Opening: Wednesday, 3 December 2025, from 6 p.m.
Exhibition dates: 4 December 2025 – 31 January 2026
The group exhibition Fields Unbound brings together four artistic positions – Lucienne O’Mara, Anna Leonhardt, Giacomo Santiago Rogado and Albrecht Schnider – whose works re-examine the possibilities and limits of painterly practice. Here, painting no longer appears as a neatly defined discipline, but as an open field that enters into dialogue with material, space and perception.
Traditionally, painting has been understood as the art of the surface: pigment on canvas, bound to gesture, composition and pictorial space. Yet contemporary painterly practice has moved far beyond this definition. It breaks open the classical notion of the panel painting and seeks expansion through movement, temporality, process and perception. The term “expanded painting” – repeatedly invoked since the 1960s – points to this act of opening: painting is no longer defined solely by technique, but by attitude and by thinking.
In the work of Lucienne O’Mara, this idea emerges in the tension between structure and dissolution. Her point of departure is the grid, that archetypal order which became a symbol of rational clarity in modernism. Yet O’Mara subverts this order – layers of colour, blurring and movement allow the system to breathe, shifting it towards the organic. Here, painting becomes an act of perception itself: an attempt to understand seeing as something fluid and alive.
Anna Leonhardt, by contrast, approaches painting through the physical experience of material. Her dense, impasto colour fields develop through layering, scraping back and reworking, until a vibrating plasticity rises from the surface.

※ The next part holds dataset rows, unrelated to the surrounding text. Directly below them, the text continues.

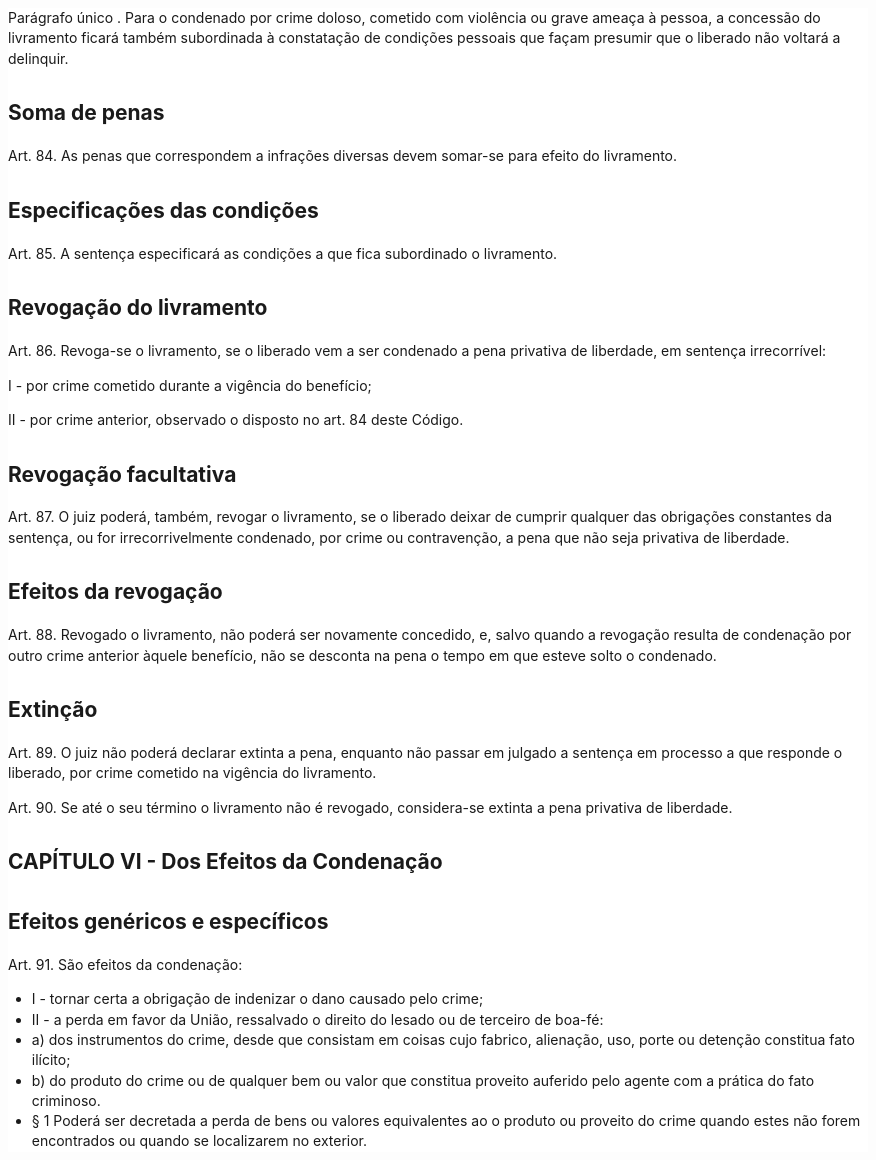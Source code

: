 Parágrafo único . Para o condenado por crime doloso, cometido com violência ou grave ameaça à pessoa, a concessão do livramento ficará também subordinada à constatação de condições pessoais que façam presumir que o liberado não voltará a delinquir.

## Soma de penas

Art. 84. As penas que correspondem a infrações diversas devem somar-se para efeito do livramento.

## Especificações das condições

Art. 85. A sentença especificará as condições a que fica subordinado o livramento.

## Revogação do livramento

Art. 86. Revoga-se o livramento, se o liberado vem a ser condenado a pena privativa de liberdade, em sentença irrecorrível:

I - por crime cometido durante a vigência do benefício;

II - por crime anterior, observado o disposto no art. 84 deste Código.

## Revogação facultativa

Art. 87. O juiz poderá, também, revogar o livramento, se o liberado deixar de cumprir qualquer das obrigações constantes da sentença, ou for irrecorrivelmente condenado, por crime ou contravenção, a pena que não seja privativa de liberdade.

## Efeitos da revogação

Art. 88. Revogado o livramento, não poderá ser novamente concedido, e, salvo quando a revogação resulta de condenação por outro crime anterior àquele benefício, não se desconta na pena o tempo em que esteve solto o condenado.

## Extinção

Art. 89. O juiz não poderá declarar extinta a pena, enquanto não passar em julgado a sentença em processo a que responde o liberado, por crime cometido na vigência do livramento.

Art. 90. Se até o seu término o livramento não é revogado, considera-se extinta a pena privativa de liberdade.

## CAPÍTULO VI - Dos Efeitos da Condenação

## Efeitos genéricos e específicos

Art. 91. São efeitos da condenação:

- I - tornar certa a obrigação de indenizar o dano causado pelo crime;
- II - a perda em favor da União, ressalvado o direito do lesado ou de terceiro de boa-fé:
- a) dos instrumentos do crime, desde que consistam em coisas cujo fabrico, alienação, uso, porte ou detenção constitua fato ilícito;
- b) do produto do crime ou de qualquer bem ou valor que constitua proveito auferido pelo agente com a prática do fato criminoso.
- § 1   Poderá ser decretada a perda de bens ou valores equivalentes ao o produto ou proveito do crime quando estes não forem encontrados ou quando se localizarem no exterior.
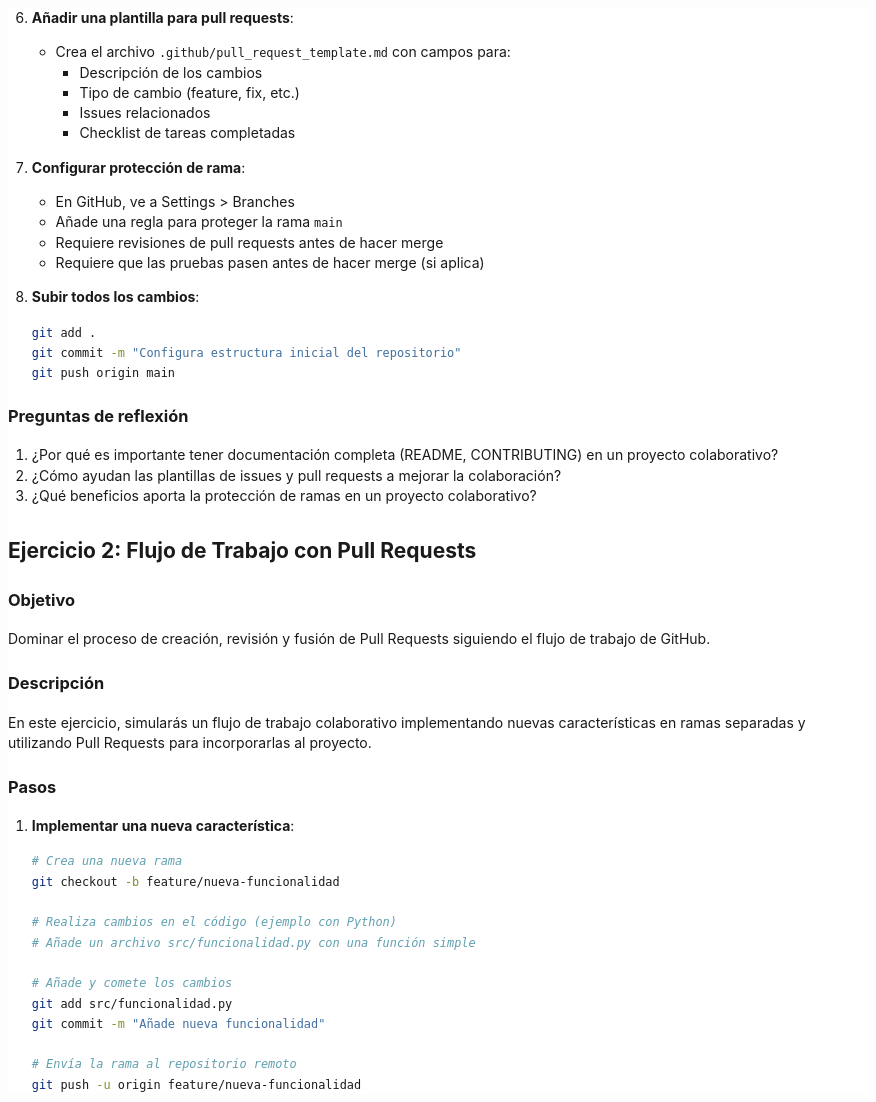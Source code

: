 6. **Añadir una plantilla para pull requests**:
   - Crea el archivo `.github/pull_request_template.md` con campos para:
     - Descripción de los cambios
     - Tipo de cambio (feature, fix, etc.)
     - Issues relacionados
     - Checklist de tareas completadas

7. **Configurar protección de rama**:
   - En GitHub, ve a Settings > Branches
   - Añade una regla para proteger la rama `main`
   - Requiere revisiones de pull requests antes de hacer merge
   - Requiere que las pruebas pasen antes de hacer merge (si aplica)

8. **Subir todos los cambios**:
   ```bash
   git add .
   git commit -m "Configura estructura inicial del repositorio"
   git push origin main
   ```

### Preguntas de reflexión

1. ¿Por qué es importante tener documentación completa (README, CONTRIBUTING) en un proyecto colaborativo?
2. ¿Cómo ayudan las plantillas de issues y pull requests a mejorar la colaboración?
3. ¿Qué beneficios aporta la protección de ramas en un proyecto colaborativo?

## Ejercicio 2: Flujo de Trabajo con Pull Requests

### Objetivo
Dominar el proceso de creación, revisión y fusión de Pull Requests siguiendo el flujo de trabajo de GitHub.

### Descripción
En este ejercicio, simularás un flujo de trabajo colaborativo implementando nuevas características en ramas separadas y utilizando Pull Requests para incorporarlas al proyecto.

### Pasos

1. **Implementar una nueva característica**:
   ```bash
   # Crea una nueva rama
   git checkout -b feature/nueva-funcionalidad
   
   # Realiza cambios en el código (ejemplo con Python)
   # Añade un archivo src/funcionalidad.py con una función simple
   
   # Añade y comete los cambios
   git add src/funcionalidad.py
   git commit -m "Añade nueva funcionalidad"
   
   # Envía la rama al repositorio remoto
   git push -u origin feature/nueva-funcionalidad
   ```
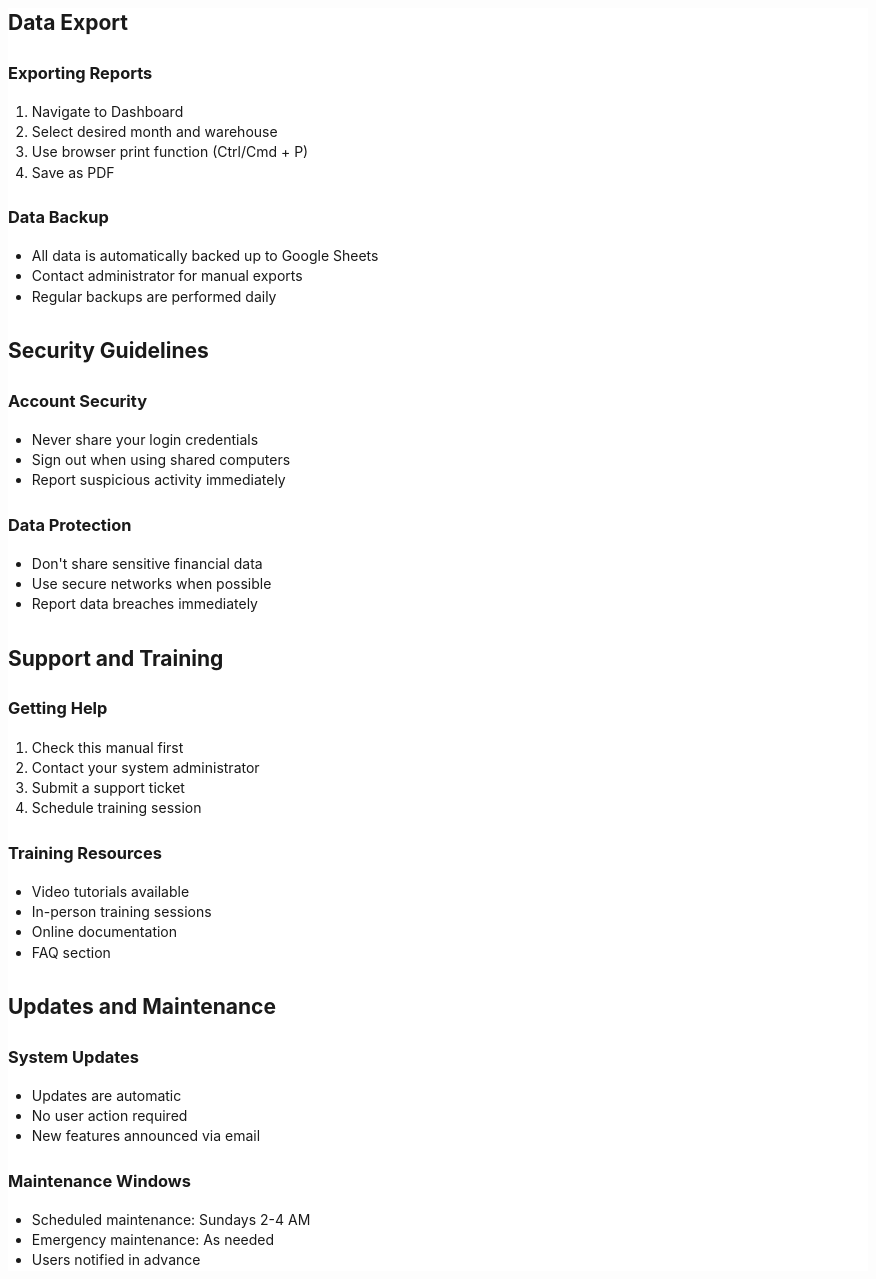 ## Data Export

### Exporting Reports
1. Navigate to Dashboard
2. Select desired month and warehouse
3. Use browser print function (Ctrl/Cmd + P)
4. Save as PDF

### Data Backup
- All data is automatically backed up to Google Sheets
- Contact administrator for manual exports
- Regular backups are performed daily

## Security Guidelines

### Account Security
- Never share your login credentials
- Sign out when using shared computers
- Report suspicious activity immediately

### Data Protection
- Don't share sensitive financial data
- Use secure networks when possible
- Report data breaches immediately

## Support and Training

### Getting Help
1. Check this manual first
2. Contact your system administrator
3. Submit a support ticket
4. Schedule training session

### Training Resources
- Video tutorials available
- In-person training sessions
- Online documentation
- FAQ section

## Updates and Maintenance

### System Updates
- Updates are automatic
- No user action required
- New features announced via email

### Maintenance Windows
- Scheduled maintenance: Sundays 2-4 AM
- Emergency maintenance: As needed
- Users notified in advance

In Leonhardt’s work, colour is not a medium but a body. It generates spaces that oscillate between abstraction and presence – painting as an energetic state that keeps the gaze in motion.
In the practice of Giacomo Santiago Rogado, technique and intuition merge into a poetic enquiry of pictorial space. His works often arise from processes that give equal weight to chance and control: colour gradients, reflections and iridescent surfaces extend the image into the surrounding space. Rogado understands painting as a field of experience – a sensorial realm in which light and perception become inseparably intertwined.
Finally, Albrecht Schnider works with a reduced and precise formal language that appears detached at first glance, yet reveals great sensitivity on closer inspection. His flat colour fields and amorphous forms move between figure and abstraction, between image and projection. Here, too, painting becomes a reflection on seeing – a quiet dialogue between form and imagination.
Together, these four positions demonstrate that painting is no longer a closed system. It is open, permeable, processual – a mode of thinking in colour that reaches beyond the image itself. The exhibition invites viewers to reconsider painting: not as a fixed category, but as a language that continually unfolds – in movement, in space, in perception.